Caminito v. City of New York

45 Misc. 2d 241, 256 N.Y.S.2d 670, 1965 N.Y. Misc. LEXIS 2278
CourtNew York Supreme Court
DecidedFebruary 10, 1965
StatusPublished
Cited by11 cases

This text of 45 Misc. 2d 241 (Caminito v. City of New York) is published on Counsel Stack Legal Research, covering New York Supreme Court primary law. Counsel Stack provides free access to over 12 million legal documents including statutes, case law, regulations, and constitutions.

Bluebook
Caminito v. City of New York, 45 Misc. 2d 241, 256 N.Y.S.2d 670, 1965 N.Y. Misc. LEXIS 2278 (N.Y. Super. Ct. 1965).

Opinion

Walter R Hart, J.

Plaintiff moves for summary judgment. The complaint purportedly alleges four causes of action wherein features of the first two causes are intermingled with each other and with the remaining causes. The first cause of action, which purportedly alleges primarily a cause of action for false arrest and imprisonment, also alleges some elements of a cause for malicious prosecution.
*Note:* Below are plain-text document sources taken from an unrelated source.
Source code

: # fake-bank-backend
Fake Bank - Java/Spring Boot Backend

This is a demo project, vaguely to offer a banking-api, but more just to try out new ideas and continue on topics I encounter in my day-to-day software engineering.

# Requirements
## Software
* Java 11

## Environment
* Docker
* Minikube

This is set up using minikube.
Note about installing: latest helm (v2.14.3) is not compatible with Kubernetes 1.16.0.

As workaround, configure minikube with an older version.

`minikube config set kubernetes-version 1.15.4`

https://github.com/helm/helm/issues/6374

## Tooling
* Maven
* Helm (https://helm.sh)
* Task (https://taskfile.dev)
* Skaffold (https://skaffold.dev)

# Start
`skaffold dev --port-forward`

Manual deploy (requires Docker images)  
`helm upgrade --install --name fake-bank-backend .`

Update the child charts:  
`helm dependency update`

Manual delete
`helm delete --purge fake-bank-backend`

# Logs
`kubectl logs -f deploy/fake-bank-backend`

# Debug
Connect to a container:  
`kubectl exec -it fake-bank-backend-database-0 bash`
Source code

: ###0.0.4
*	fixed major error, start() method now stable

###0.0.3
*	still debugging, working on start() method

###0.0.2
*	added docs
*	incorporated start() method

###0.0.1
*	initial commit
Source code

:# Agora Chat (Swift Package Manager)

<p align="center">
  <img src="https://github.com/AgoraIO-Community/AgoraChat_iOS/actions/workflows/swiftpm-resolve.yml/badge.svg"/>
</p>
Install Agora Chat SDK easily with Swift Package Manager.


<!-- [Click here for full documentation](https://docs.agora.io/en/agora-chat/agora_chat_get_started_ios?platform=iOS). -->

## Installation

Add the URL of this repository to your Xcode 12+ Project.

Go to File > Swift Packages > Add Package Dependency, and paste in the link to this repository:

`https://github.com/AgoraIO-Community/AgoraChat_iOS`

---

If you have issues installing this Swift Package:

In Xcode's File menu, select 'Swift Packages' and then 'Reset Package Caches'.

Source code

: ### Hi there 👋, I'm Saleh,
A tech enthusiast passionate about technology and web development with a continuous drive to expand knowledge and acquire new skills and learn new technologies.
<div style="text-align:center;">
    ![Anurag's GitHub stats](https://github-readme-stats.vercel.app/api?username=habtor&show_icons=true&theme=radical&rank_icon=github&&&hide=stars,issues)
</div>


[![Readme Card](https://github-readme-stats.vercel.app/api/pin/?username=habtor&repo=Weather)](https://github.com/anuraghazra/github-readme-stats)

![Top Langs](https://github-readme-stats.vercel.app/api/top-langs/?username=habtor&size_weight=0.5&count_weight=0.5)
The second cause of action is primarily predicated on the theory of malicious prosecution. The third cause of action sounds in conspiracy. The court is at a loss to comprehend what plaintiff attempts to add to the first three causes of action by the fourth cause of action set forth in the complaint.

From the affidavits and official documents and records adduced, the following undisputed facts appear:

On or about February 16, 1941, at about 8:45 p.m., one Murray Hammeroff was shot during the course of a holdup by two men near Stillwell and 25th Avenues in Brooklyn. The culprits escaped in a car being operated by a third man. Hammeroff described his assailants before he died. Thereafter, the police over a period of several months picked up a great number of suspects, interrogated and released them.

On Sunday, May 11, 1941, plaintiff, Santo Oaminito, was brought to a police station at about 6:00 p.m. At about the same time there were taken into custody two other men, Frank Bonino and Charles Noia. It was claimed at the trial that the latter two were the actual assailants while plaintiff was the driver of the getaway car.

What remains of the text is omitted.